## Activity
Each line of the entries below that holds "pipe" is needed, copied in full.

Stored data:
* * * * * * * * *
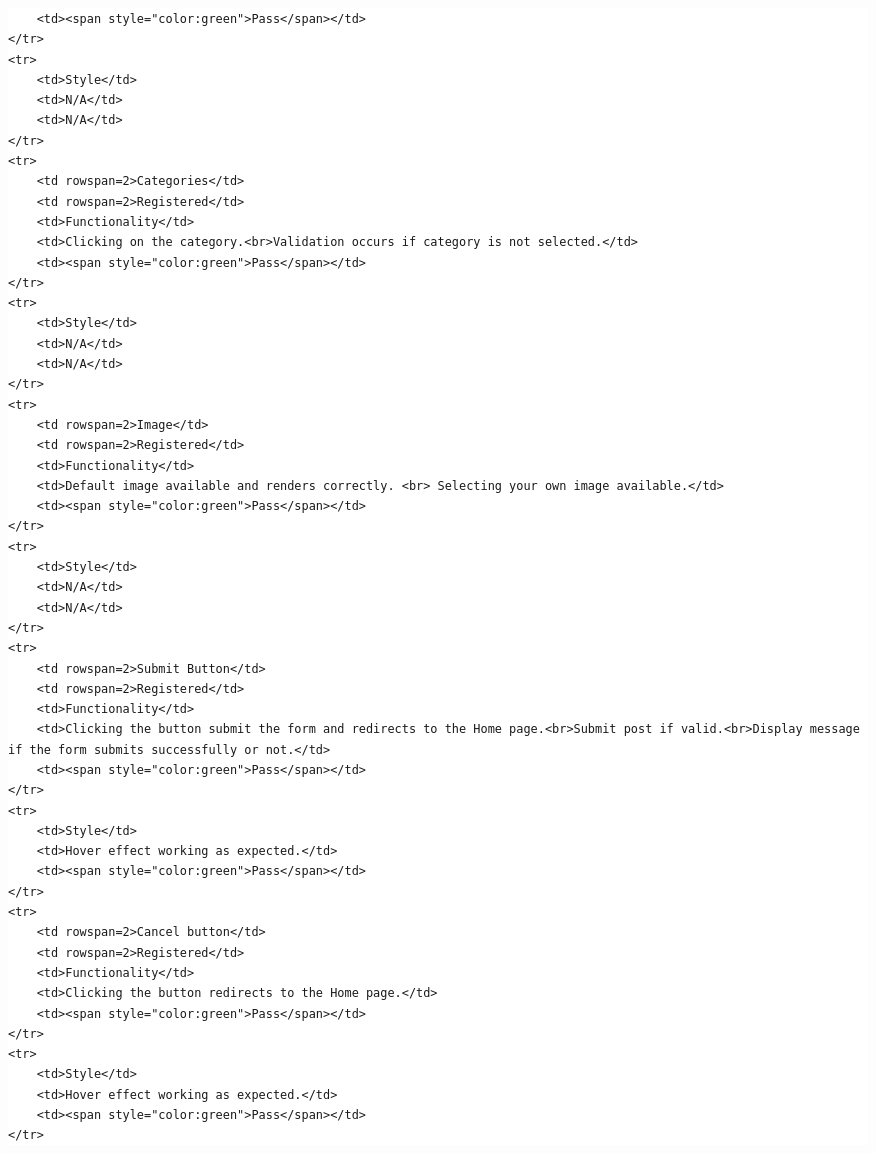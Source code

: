         <td><span style="color:green">Pass</span></td>
    </tr>
    <tr>
        <td>Style</td>
        <td>N/A</td>
        <td>N/A</td>
    </tr>
    <tr>
        <td rowspan=2>Categories</td>
        <td rowspan=2>Registered</td>
        <td>Functionality</td>
        <td>Clicking on the category.<br>Validation occurs if category is not selected.</td>
        <td><span style="color:green">Pass</span></td>
    </tr>
    <tr>
        <td>Style</td>
        <td>N/A</td>
        <td>N/A</td>
    </tr>
    <tr>
        <td rowspan=2>Image</td>
        <td rowspan=2>Registered</td>
        <td>Functionality</td>
        <td>Default image available and renders correctly. <br> Selecting your own image available.</td>
        <td><span style="color:green">Pass</span></td>
    </tr>
    <tr>
        <td>Style</td>
        <td>N/A</td>
        <td>N/A</td>
    </tr>
    <tr>
        <td rowspan=2>Submit Button</td>
        <td rowspan=2>Registered</td>
        <td>Functionality</td>
        <td>Clicking the button submit the form and redirects to the Home page.<br>Submit post if valid.<br>Display message if the form submits successfully or not.</td>
        <td><span style="color:green">Pass</span></td>
    </tr>
    <tr>
        <td>Style</td>
        <td>Hover effect working as expected.</td>
        <td><span style="color:green">Pass</span></td>
    </tr>
    <tr>
        <td rowspan=2>Cancel button</td>
        <td rowspan=2>Registered</td>
        <td>Functionality</td>
        <td>Clicking the button redirects to the Home page.</td>
        <td><span style="color:green">Pass</span></td>
    </tr>
    <tr>
        <td>Style</td>
        <td>Hover effect working as expected.</td>
        <td><span style="color:green">Pass</span></td>
    </tr>
</table>
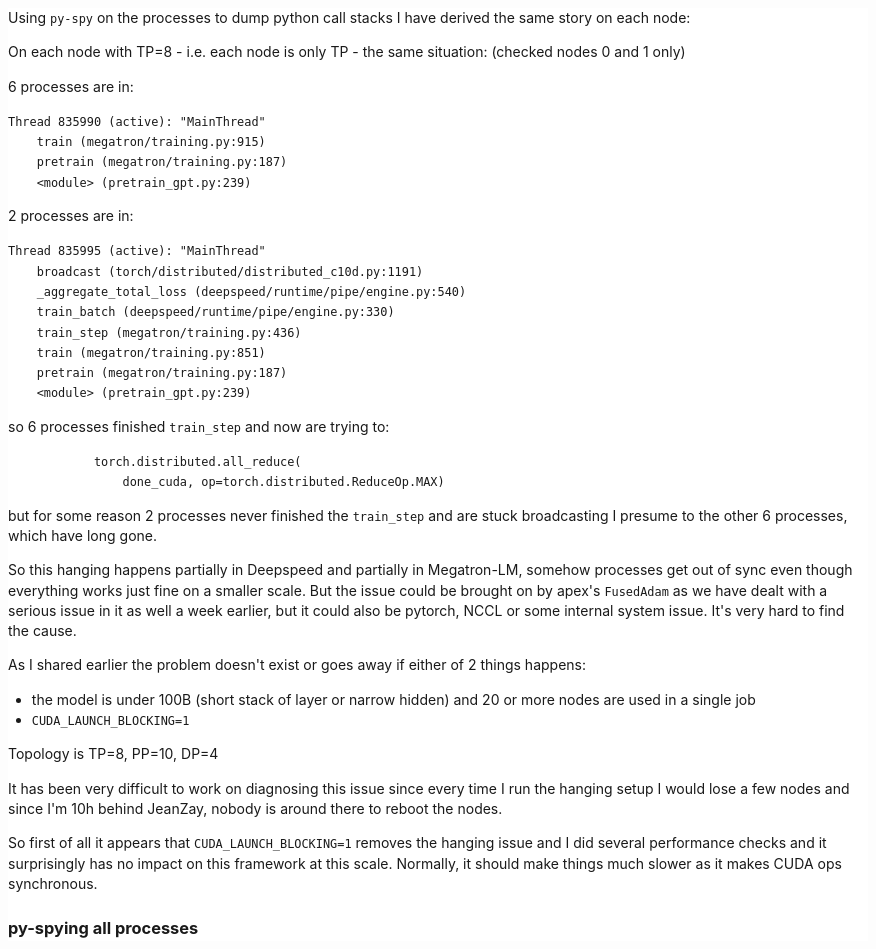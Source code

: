 Using `py-spy` on the processes to dump python call stacks I have derived the same story on each node:

On each node with TP=8 - i.e. each node is only TP - the same situation: (checked nodes 0 and 1 only)

6 processes are in:

```
Thread 835990 (active): "MainThread"
    train (megatron/training.py:915)
    pretrain (megatron/training.py:187)
    <module> (pretrain_gpt.py:239)
```
2 processes are in:
```
Thread 835995 (active): "MainThread"
    broadcast (torch/distributed/distributed_c10d.py:1191)
    _aggregate_total_loss (deepspeed/runtime/pipe/engine.py:540)
    train_batch (deepspeed/runtime/pipe/engine.py:330)
    train_step (megatron/training.py:436)
    train (megatron/training.py:851)
    pretrain (megatron/training.py:187)
    <module> (pretrain_gpt.py:239)
```

so 6 processes finished `train_step` and now are trying to:
```
            torch.distributed.all_reduce(
                done_cuda, op=torch.distributed.ReduceOp.MAX)
```
but for some reason 2 processes never finished the `train_step` and are stuck broadcasting I presume to the other 6 processes, which have long gone.

So this hanging happens partially in Deepspeed and partially in Megatron-LM, somehow processes get out of sync even though everything works just fine on a smaller scale. But the issue could be brought on by apex's `FusedAdam` as we have dealt with a serious issue in it as well a week earlier, but it could also be pytorch, NCCL or some internal system issue. It's very hard to find the cause.

As I shared earlier the problem doesn't exist or goes away if either of 2 things happens:

- the model is under 100B (short stack of layer or narrow hidden) and 20 or more nodes are used in a single job
- `CUDA_LAUNCH_BLOCKING=1`

Topology is TP=8, PP=10, DP=4

It has been very difficult to work on diagnosing this issue since every time I run the hanging setup I would lose a few nodes and since I'm 10h behind JeanZay, nobody is around there to reboot the nodes.

So first of all it appears that `CUDA_LAUNCH_BLOCKING=1` removes the hanging issue and I did several performance checks and it surprisingly has no impact on this framework at this scale. Normally, it should make things much slower as it makes CUDA ops synchronous.

### py-spying all processes

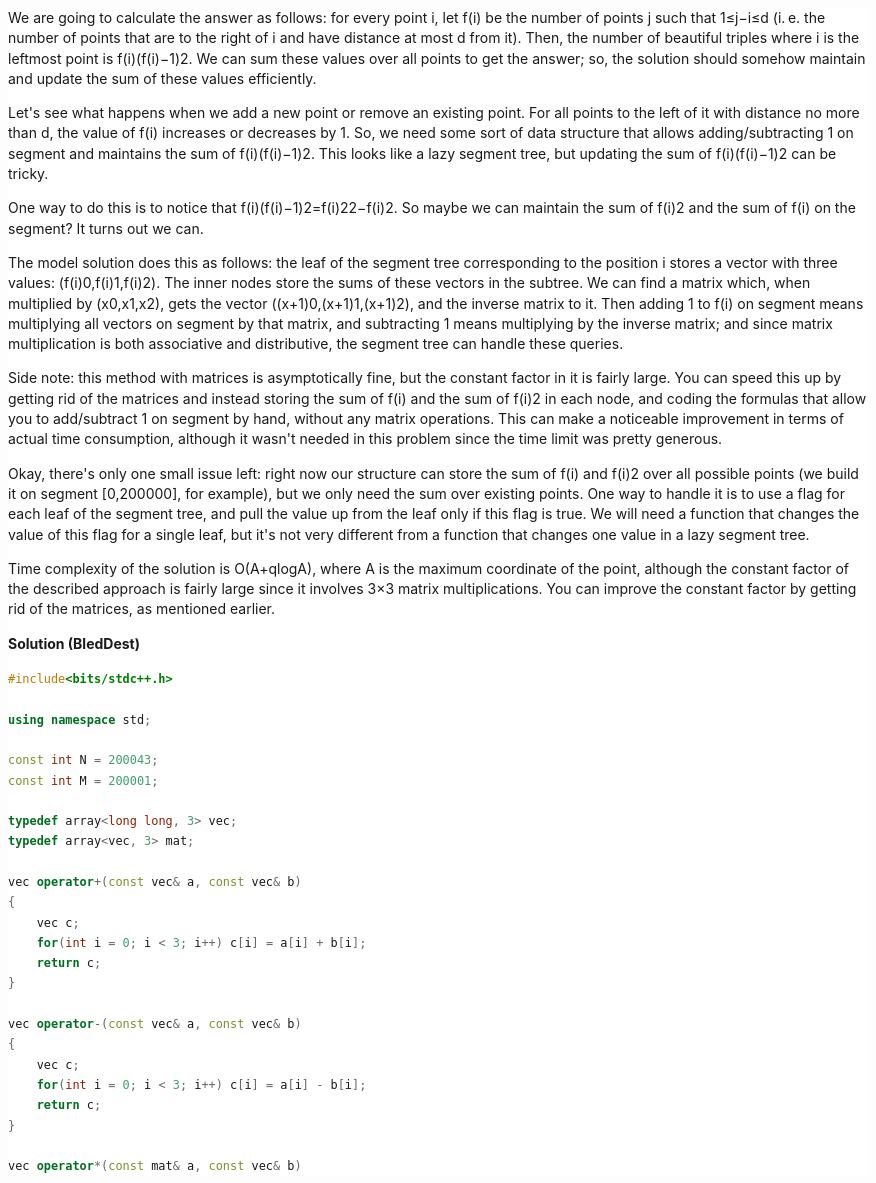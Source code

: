 We are going to calculate the answer as follows: for every point i, let f(i) be the number of points j such that 1≤j−i≤d (i. e. the number of points that are to the right of i and have distance at most d from it). Then, the number of beautiful triples where i is the leftmost point is f(i)(f(i)−1)2. We can sum these values over all points to get the answer; so, the solution should somehow maintain and update the sum of these values efficiently.

Let's see what happens when we add a new point or remove an existing point. For all points to the left of it with distance no more than d, the value of f(i) increases or decreases by 1. So, we need some sort of data structure that allows adding/subtracting 1 on segment and maintains the sum of f(i)(f(i)−1)2. This looks like a lazy segment tree, but updating the sum of f(i)(f(i)−1)2 can be tricky.

One way to do this is to notice that f(i)(f(i)−1)2=f(i)22−f(i)2. So maybe we can maintain the sum of f(i)2 and the sum of f(i) on the segment? It turns out we can. 

The model solution does this as follows: the leaf of the segment tree corresponding to the position i stores a vector with three values: (f(i)0,f(i)1,f(i)2). The inner nodes store the sums of these vectors in the subtree. We can find a matrix which, when multiplied by (x0,x1,x2), gets the vector ((x+1)0,(x+1)1,(x+1)2), and the inverse matrix to it. Then adding 1 to f(i) on segment means multiplying all vectors on segment by that matrix, and subtracting 1 means multiplying by the inverse matrix; and since matrix multiplication is both associative and distributive, the segment tree can handle these queries.

Side note: this method with matrices is asymptotically fine, but the constant factor in it is fairly large. You can speed this up by getting rid of the matrices and instead storing the sum of f(i) and the sum of f(i)2 in each node, and coding the formulas that allow you to add/subtract 1 on segment by hand, without any matrix operations. This can make a noticeable improvement in terms of actual time consumption, although it wasn't needed in this problem since the time limit was pretty generous.

Okay, there's only one small issue left: right now our structure can store the sum of f(i) and f(i)2 over all possible points (we build it on segment [0,200000], for example), but we only need the sum over existing points. One way to handle it is to use a flag for each leaf of the segment tree, and pull the value up from the leaf only if this flag is true. We will need a function that changes the value of this flag for a single leaf, but it's not very different from a function that changes one value in a lazy segment tree.

Time complexity of the solution is O(A+qlogA), where A is the maximum coordinate of the point, although the constant factor of the described approach is fairly large since it involves 3×3 matrix multiplications. You can improve the constant factor by getting rid of the matrices, as mentioned earlier.

 **Solution (BledDest)**
```cpp
#include<bits/stdc++.h>

using namespace std;

const int N = 200043;
const int M = 200001;

typedef array<long long, 3> vec;
typedef array<vec, 3> mat;

vec operator+(const vec& a, const vec& b)
{
    vec c;
    for(int i = 0; i < 3; i++) c[i] = a[i] + b[i];
    return c;
}

vec operator-(const vec& a, const vec& b)
{
    vec c;
    for(int i = 0; i < 3; i++) c[i] = a[i] - b[i];
    return c;
}

vec operator*(const mat& a, const vec& b)
```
* * * * * * * * *
## Answer to this exercise
    _aggregate_total_loss (deepspeed/runtime/pipe/engine.py:540)
    train_batch (deepspeed/runtime/pipe/engine.py:330)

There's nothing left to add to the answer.